# [WORK TASK]
Wherever the word "piece" appears in the entries, copy the whole line.

Stored data entries:
+++
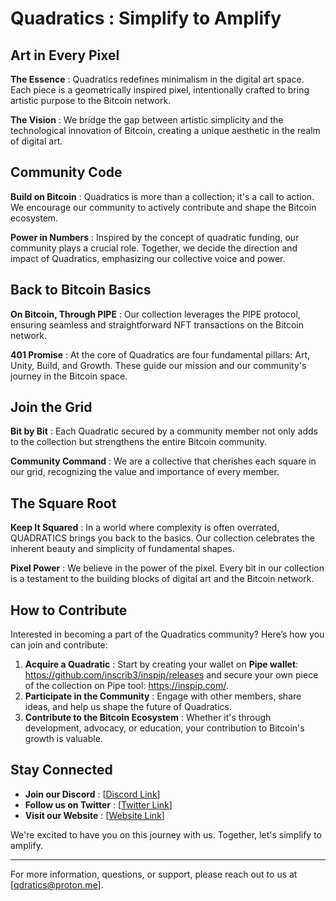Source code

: # **Quadratics** : Simplify to Amplify

## Art in Every Pixel

**The Essence** : Quadratics redefines minimalism in the digital art space. Each piece is a geometrically inspired pixel, intentionally crafted to bring artistic purpose to the Bitcoin network.

**The Vision** : We bridge the gap between artistic simplicity and the technological innovation of Bitcoin, creating a unique aesthetic in the realm of digital art.

## Community Code

**Build on Bitcoin** : Quadratics is more than a collection; it's a call to action. We encourage our community to actively contribute and shape the Bitcoin ecosystem.

**Power in Numbers** : Inspired by the concept of quadratic funding, our community plays a crucial role. Together, we decide the direction and impact of Quadratics, emphasizing our collective voice and power.

## Back to Bitcoin Basics

**On Bitcoin, Through PIPE** : Our collection leverages the PIPE protocol, ensuring seamless and straightforward NFT transactions on the Bitcoin network.

**401 Promise** : At the core of Quadratics are four fundamental pillars: Art, Unity, Build, and Growth. These guide our mission and our community's journey in the Bitcoin space.

## Join the Grid

**Bit by Bit** : Each Quadratic secured by a community member not only adds to the collection but strengthens the entire Bitcoin community.

**Community Command** : We are a collective that cherishes each square in our grid, recognizing the value and importance of every member.

## The Square Root

**Keep It Squared** : In a world where complexity is often overrated, QUADRATICS brings you back to the basics. Our collection celebrates the inherent beauty and simplicity of fundamental shapes.

**Pixel Power** : We believe in the power of the pixel. Every bit in our collection is a testament to the building blocks of digital art and the Bitcoin network.

## How to Contribute

Interested in becoming a part of the Quadratics community? Here’s how you can join and contribute:

1. **Acquire a Quadratic** : Start by creating your wallet on **Pipe wallet**: https://github.com/inscrib3/inspip/releases and secure your own piece of the collection on Pipe tool: https://inspip.com/.
2. **Participate in the Community** : Engage with other members, share ideas, and help us shape the future of Quadratics.
3. **Contribute to the Bitcoin Ecosystem** : Whether it's through development, advocacy, or education, your contribution to Bitcoin's growth is valuable.

## Stay Connected

- **Join our Discord** : [[Discord Link](https://discord.gg/dkzUm9jC7n)]
- **Follow us on Twitter** : [[Twitter Link](https://twitter.com/qdratics)]
- **Visit our Website** : [[Website Link](https://www.quadratics.io/)]

We're excited to have you on this journey with us. Together, let's simplify to amplify.

---

For more information, questions, or support, please reach out to us at [qdratics@proton.me].


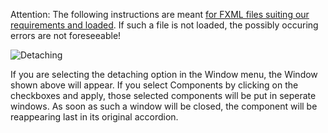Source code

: Attention: The following instructions are meant [for FXML files suiting our requirements and loaded](Perspectives.md). If such a file is not loaded, the possibly occuring errors are not foreseeable!

![Detaching](../../../screenshots/Detaching.png)

If you are selecting the detaching option in the Window menu, the Window shown above will appear. If you select Components by clicking on the checkboxes and apply, those selected components will be put in seperate windows. As soon as such a window will be closed, the component will be reappearing last in its original accordion.
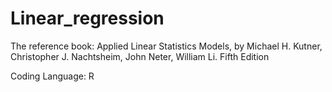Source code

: # Linear_regression

The reference book: Applied Linear Statistics Models, by Michael H. Kutner, Christopher J. Nachtsheim, John Neter, 
William Li. Fifth Edition

Coding Language: R
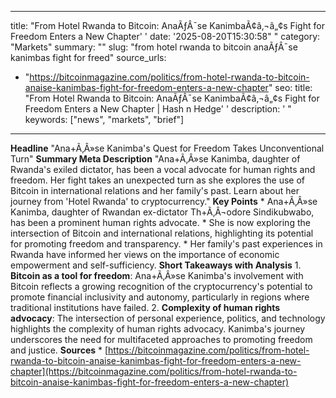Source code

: ﻿---

title: "From Hotel Rwanda to Bitcoin: AnaÃƒÂ¯se KanimbaÃ¢â‚¬â„¢s Fight for Freedom Enters a New Chapter''
date: '2025-08-20T15:30:58""
category: "Markets"
summary: ""
slug: "from hotel rwanda to bitcoin anaÃƒÂ¯se kanimbas fight for freed"
source_urls:
  - "https://bitcoinmagazine.com/politics/from-hotel-rwanda-to-bitcoin-anaise-kanimbas-fight-for-freedom-enters-a-new-chapter"
seo:
  title: "From Hotel Rwanda to Bitcoin: AnaÃƒÂ¯se KanimbaÃ¢â‚¬â„¢s Fight for Freedom Enters a New Chapter | Hash n Hedge''
  description: '"
  keywords: ["news", "markets", "brief"]

---
**Headline** "Ana+Ã‚Â»se Kanimba's Quest for Freedom Takes Unconventional Turn"  **Summary Meta Description** "Ana+Ã‚Â»se Kanimba, daughter of Rwanda's exiled dictator, has been a vocal advocate for human rights and freedom. Her fight takes an unexpected turn as she explores the use of Bitcoin in international relations and her family's past. Learn about her journey from 'Hotel Rwanda' to cryptocurrency."  **Key Points**  * Ana+Ã‚Â»se Kanimba, daughter of Rwandan ex-dictator Th+Ã‚Â¬odore Sindikubwabo, has been a prominent human rights advocate. * She is now exploring the intersection of Bitcoin and international relations, highlighting its potential for promoting freedom and transparency. * Her family's past experiences in Rwanda have informed her views on the importance of economic empowerment and self-sufficiency.  **Short Takeaways with Analysis**  1. **Bitcoin as a tool for freedom**: Ana+Ã‚Â»se Kanimba's involvement with Bitcoin reflects a growing recognition of the cryptocurrency's potential to promote financial inclusivity and autonomy, particularly in regions where traditional institutions have failed. 2. **Complexity of human rights advocacy**: The intersection of personal experience, politics, and technology highlights the complexity of human rights advocacy. Kanimba's journey underscores the need for multifaceted approaches to promoting freedom and justice.  **Sources** * [https://bitcoinmagazine.com/politics/from-hotel-rwanda-to-bitcoin-anaise-kanimbas-fight-for-freedom-enters-a-new-chapter](https://bitcoinmagazine.com/politics/from-hotel-rwanda-to-bitcoin-anaise-kanimbas-fight-for-freedom-enters-a-new-chapter)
+++
# [COMPLETED EXERCISE]
**The Essence** : Quadratics redefines minimalism in the digital art space. Each piece is a geometrically inspired pixel, intentionally crafted to bring artistic purpose to the Bitcoin network.
1. **Acquire a Quadratic** : Start by creating your wallet on **Pipe wallet**: https://github.com/inscrib3/inspip/releases and secure your own piece of the collection on Pipe tool: https://inspip.com/.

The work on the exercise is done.